## [TASK INPUTS]
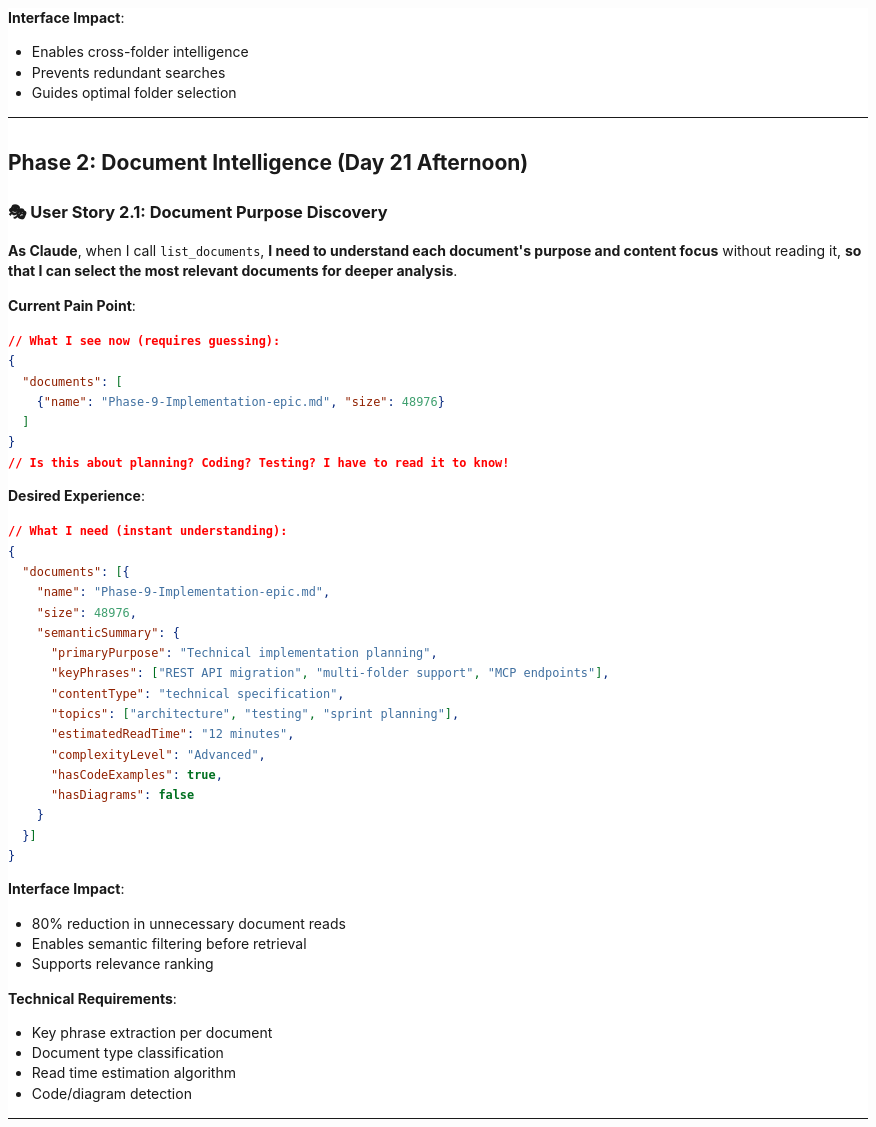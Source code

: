 **Interface Impact**:
- Enables cross-folder intelligence
- Prevents redundant searches
- Guides optimal folder selection

---

## Phase 2: Document Intelligence (Day 21 Afternoon)

### 🎭 User Story 2.1: Document Purpose Discovery
**As Claude**, when I call `list_documents`, **I need to understand each document's purpose and content focus** without reading it, **so that I can select the most relevant documents for deeper analysis**.

**Current Pain Point**:
```json
// What I see now (requires guessing):
{
  "documents": [
    {"name": "Phase-9-Implementation-epic.md", "size": 48976}
  ]
}
// Is this about planning? Coding? Testing? I have to read it to know!
```

**Desired Experience**:
```json
// What I need (instant understanding):
{
  "documents": [{
    "name": "Phase-9-Implementation-epic.md",
    "size": 48976,
    "semanticSummary": {
      "primaryPurpose": "Technical implementation planning",
      "keyPhrases": ["REST API migration", "multi-folder support", "MCP endpoints"],
      "contentType": "technical specification",
      "topics": ["architecture", "testing", "sprint planning"],
      "estimatedReadTime": "12 minutes",
      "complexityLevel": "Advanced",
      "hasCodeExamples": true,
      "hasDiagrams": false
    }
  }]
}
```

**Interface Impact**:
- 80% reduction in unnecessary document reads
- Enables semantic filtering before retrieval
- Supports relevance ranking

**Technical Requirements**:
- Key phrase extraction per document
- Document type classification
- Read time estimation algorithm
- Code/diagram detection

---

## [PROBLEM]
Restate the data word for word without pictures.

## [EXERCISE SOLUTION]
Source code

: **Interface Impact**:
- Enables cross-folder intelligence
- Prevents redundant searches
- Guides optimal folder selection

---

## Phase 2: Document Intelligence (Day 21 Afternoon)

### 🎭 User Story 2.1: Document Purpose Discovery
**As Claude**, when I call `list_documents`, **I need to understand each document's purpose and content focus** without reading it, **so that I can select the most relevant documents for deeper analysis**.

**Current Pain Point**:
```json
// What I see now (requires guessing):
{
  "documents": [
    {"name": "Phase-9-Implementation-epic.md", "size": 48976}
  ]
}
// Is this about planning? Coding? Testing? I have to read it to know!
```

**Desired Experience**:
```json
// What I need (instant understanding):
{
  "documents": [{
    "name": "Phase-9-Implementation-epic.md",
    "size": 48976,
    "semanticSummary": {
      "primaryPurpose": "Technical implementation planning",
      "keyPhrases": ["REST API migration", "multi-folder support", "MCP endpoints"],
      "contentType": "technical specification",
      "topics": ["architecture", "testing", "sprint planning"],
      "estimatedReadTime": "12 minutes",
      "complexityLevel": "Advanced",
      "hasCodeExamples": true,
      "hasDiagrams": false
    }
  }]
}
```

**Interface Impact**:
- 80% reduction in unnecessary document reads
- Enables semantic filtering before retrieval
- Supports relevance ranking

**Technical Requirements**:
- Key phrase extraction per document
- Document type classification
- Read time estimation algorithm
- Code/diagram detection

---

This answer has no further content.